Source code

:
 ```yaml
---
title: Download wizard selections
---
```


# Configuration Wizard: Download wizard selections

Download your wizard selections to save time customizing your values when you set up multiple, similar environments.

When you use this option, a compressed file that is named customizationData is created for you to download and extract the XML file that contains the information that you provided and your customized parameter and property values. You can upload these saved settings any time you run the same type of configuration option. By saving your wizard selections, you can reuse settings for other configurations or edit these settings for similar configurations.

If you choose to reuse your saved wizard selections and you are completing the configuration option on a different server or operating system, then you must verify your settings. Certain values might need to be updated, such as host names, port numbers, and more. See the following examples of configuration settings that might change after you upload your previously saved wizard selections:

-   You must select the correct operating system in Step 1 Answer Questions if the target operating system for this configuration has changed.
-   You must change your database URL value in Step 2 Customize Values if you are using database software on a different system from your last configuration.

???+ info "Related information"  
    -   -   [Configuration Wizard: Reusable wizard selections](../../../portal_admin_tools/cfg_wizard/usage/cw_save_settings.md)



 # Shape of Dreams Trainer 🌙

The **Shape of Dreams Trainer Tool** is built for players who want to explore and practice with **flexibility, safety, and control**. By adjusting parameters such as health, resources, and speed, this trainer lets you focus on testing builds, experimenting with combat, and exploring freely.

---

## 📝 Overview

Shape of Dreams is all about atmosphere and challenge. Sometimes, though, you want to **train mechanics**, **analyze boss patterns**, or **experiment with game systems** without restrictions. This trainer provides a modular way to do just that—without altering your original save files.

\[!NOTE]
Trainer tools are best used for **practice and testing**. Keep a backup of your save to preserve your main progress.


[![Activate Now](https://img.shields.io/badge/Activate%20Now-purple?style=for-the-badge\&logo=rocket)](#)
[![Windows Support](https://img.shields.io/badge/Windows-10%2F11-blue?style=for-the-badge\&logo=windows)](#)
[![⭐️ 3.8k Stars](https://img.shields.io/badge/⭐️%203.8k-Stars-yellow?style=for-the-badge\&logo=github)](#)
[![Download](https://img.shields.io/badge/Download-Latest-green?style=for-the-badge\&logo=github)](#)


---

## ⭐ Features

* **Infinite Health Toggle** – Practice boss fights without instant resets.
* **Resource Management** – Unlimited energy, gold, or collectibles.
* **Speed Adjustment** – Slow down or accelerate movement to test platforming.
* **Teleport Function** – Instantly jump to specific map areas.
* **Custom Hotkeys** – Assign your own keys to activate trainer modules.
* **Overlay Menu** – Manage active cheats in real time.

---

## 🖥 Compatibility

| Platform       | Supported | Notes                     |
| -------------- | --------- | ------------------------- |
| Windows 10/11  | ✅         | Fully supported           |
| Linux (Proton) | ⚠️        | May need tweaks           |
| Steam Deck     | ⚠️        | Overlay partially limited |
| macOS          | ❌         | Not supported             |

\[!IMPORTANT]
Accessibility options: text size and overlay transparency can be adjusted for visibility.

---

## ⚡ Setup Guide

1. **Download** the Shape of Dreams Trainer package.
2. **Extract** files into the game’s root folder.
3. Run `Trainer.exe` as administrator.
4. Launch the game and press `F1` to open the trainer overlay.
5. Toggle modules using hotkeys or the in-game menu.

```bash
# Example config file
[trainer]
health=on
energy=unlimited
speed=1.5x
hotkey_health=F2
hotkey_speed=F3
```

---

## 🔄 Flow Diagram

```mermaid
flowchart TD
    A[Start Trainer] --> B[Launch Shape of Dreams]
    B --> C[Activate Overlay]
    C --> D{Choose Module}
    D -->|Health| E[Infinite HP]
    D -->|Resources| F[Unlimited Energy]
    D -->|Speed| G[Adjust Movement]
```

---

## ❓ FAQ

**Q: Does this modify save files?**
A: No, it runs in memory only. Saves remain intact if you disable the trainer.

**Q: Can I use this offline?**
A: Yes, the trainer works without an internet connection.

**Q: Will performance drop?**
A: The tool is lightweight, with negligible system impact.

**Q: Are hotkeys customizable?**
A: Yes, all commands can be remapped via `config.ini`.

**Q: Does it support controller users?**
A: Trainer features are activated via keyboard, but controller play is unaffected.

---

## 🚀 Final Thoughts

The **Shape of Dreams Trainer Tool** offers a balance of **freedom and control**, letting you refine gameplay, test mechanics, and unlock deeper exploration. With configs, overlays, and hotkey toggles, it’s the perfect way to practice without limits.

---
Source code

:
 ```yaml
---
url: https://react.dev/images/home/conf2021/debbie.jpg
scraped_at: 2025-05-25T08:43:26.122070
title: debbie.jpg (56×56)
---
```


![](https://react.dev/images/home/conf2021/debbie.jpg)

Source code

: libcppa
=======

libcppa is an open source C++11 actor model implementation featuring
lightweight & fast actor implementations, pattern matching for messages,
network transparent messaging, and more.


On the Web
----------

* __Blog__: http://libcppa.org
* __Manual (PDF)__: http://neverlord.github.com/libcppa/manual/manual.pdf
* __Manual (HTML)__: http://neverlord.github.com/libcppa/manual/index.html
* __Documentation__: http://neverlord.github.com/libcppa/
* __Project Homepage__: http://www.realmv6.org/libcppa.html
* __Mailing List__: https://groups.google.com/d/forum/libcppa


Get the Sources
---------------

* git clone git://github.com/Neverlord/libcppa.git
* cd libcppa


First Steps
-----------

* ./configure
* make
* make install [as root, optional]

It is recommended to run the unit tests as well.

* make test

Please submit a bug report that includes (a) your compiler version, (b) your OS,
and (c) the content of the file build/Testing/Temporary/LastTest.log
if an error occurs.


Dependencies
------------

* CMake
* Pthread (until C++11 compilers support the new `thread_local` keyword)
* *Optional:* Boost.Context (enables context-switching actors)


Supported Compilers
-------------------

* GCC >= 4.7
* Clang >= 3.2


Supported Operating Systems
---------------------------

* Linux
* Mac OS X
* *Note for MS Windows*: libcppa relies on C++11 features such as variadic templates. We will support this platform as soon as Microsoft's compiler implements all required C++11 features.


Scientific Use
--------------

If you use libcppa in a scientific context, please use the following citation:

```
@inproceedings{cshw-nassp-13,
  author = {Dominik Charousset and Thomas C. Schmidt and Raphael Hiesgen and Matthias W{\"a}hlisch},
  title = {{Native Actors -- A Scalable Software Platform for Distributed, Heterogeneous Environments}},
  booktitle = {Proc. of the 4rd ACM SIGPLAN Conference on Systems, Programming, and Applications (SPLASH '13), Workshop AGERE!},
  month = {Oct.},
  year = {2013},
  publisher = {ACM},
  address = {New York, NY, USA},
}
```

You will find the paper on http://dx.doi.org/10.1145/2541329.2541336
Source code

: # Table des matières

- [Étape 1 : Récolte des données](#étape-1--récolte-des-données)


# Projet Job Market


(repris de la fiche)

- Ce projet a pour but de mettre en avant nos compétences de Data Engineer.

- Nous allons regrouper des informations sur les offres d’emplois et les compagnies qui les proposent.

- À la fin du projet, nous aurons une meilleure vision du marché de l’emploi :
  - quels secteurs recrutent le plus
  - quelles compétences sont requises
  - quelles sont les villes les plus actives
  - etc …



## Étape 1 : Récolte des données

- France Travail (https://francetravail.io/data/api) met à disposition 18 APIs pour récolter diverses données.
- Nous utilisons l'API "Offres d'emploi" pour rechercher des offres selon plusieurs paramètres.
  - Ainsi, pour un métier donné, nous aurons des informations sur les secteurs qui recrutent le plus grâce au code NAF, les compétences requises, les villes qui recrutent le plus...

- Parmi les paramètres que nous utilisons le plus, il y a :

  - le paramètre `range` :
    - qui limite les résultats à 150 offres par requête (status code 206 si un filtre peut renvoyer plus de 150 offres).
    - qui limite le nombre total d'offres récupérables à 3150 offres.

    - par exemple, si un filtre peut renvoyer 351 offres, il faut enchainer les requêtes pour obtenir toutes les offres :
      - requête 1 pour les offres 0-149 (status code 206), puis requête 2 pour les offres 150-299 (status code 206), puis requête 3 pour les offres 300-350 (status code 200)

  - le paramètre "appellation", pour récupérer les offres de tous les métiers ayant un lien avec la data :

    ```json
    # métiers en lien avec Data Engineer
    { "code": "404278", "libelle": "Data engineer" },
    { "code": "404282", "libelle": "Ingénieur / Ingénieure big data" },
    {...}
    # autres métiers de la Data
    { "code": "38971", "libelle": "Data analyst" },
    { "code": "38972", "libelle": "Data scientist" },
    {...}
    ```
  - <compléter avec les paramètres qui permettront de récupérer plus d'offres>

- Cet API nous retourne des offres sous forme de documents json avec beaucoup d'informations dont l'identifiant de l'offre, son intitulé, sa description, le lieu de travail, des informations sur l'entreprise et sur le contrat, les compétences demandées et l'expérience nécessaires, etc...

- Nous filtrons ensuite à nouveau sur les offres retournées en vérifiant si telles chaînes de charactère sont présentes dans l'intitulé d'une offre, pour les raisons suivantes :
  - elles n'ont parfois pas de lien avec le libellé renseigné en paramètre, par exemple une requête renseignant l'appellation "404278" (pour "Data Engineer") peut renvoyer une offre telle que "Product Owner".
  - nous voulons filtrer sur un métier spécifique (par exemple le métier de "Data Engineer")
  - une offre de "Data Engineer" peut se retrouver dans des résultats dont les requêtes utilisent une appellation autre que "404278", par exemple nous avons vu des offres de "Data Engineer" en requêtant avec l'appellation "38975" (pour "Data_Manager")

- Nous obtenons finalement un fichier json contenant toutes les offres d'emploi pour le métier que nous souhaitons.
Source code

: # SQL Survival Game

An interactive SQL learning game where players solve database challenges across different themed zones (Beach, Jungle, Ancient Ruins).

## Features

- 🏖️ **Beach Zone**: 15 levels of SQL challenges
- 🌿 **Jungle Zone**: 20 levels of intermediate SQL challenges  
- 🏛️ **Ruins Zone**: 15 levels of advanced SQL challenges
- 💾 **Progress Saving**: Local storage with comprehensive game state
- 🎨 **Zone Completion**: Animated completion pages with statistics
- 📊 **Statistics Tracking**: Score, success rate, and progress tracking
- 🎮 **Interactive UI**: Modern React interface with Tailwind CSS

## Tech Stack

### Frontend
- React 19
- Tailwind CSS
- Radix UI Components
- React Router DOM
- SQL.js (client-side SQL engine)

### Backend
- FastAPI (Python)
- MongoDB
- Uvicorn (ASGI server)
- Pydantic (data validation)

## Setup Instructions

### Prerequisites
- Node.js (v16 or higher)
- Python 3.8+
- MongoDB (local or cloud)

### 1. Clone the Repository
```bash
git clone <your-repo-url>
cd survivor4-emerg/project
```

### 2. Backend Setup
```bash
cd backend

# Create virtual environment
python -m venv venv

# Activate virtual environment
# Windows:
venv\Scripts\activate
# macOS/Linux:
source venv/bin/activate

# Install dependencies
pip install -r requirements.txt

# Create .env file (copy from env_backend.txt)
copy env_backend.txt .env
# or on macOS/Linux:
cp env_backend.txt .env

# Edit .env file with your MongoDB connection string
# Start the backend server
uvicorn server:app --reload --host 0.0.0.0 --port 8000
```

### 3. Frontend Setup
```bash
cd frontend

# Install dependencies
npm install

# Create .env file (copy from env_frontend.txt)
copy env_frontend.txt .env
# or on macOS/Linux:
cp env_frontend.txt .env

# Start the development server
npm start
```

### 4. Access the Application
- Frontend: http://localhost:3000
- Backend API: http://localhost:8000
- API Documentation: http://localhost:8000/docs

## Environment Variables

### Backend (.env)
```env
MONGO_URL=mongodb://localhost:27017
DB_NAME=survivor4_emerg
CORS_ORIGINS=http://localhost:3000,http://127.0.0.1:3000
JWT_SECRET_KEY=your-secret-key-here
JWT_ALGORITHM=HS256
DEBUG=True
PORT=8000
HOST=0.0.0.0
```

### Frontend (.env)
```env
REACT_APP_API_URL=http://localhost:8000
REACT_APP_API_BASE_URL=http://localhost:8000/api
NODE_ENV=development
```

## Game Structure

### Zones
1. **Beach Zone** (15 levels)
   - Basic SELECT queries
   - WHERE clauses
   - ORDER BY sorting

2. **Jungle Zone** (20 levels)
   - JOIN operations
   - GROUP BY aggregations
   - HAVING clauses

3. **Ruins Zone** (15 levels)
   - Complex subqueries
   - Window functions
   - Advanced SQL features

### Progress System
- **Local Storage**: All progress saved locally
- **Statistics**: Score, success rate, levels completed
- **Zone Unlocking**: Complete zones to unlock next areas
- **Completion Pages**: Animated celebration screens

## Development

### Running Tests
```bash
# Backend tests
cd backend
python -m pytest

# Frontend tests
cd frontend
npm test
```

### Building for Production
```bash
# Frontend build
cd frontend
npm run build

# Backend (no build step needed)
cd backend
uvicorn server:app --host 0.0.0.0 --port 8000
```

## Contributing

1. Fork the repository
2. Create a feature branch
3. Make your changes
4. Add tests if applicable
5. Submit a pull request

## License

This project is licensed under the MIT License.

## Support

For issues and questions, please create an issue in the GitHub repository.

-.-.-

- _Instructions to follow_
Find each line above that contains "controller", and copy those lines.

- _Result of this task_
**Q: Does it support controller users?**
A: Trainer features are activated via keyboard, but controller play is unaffected.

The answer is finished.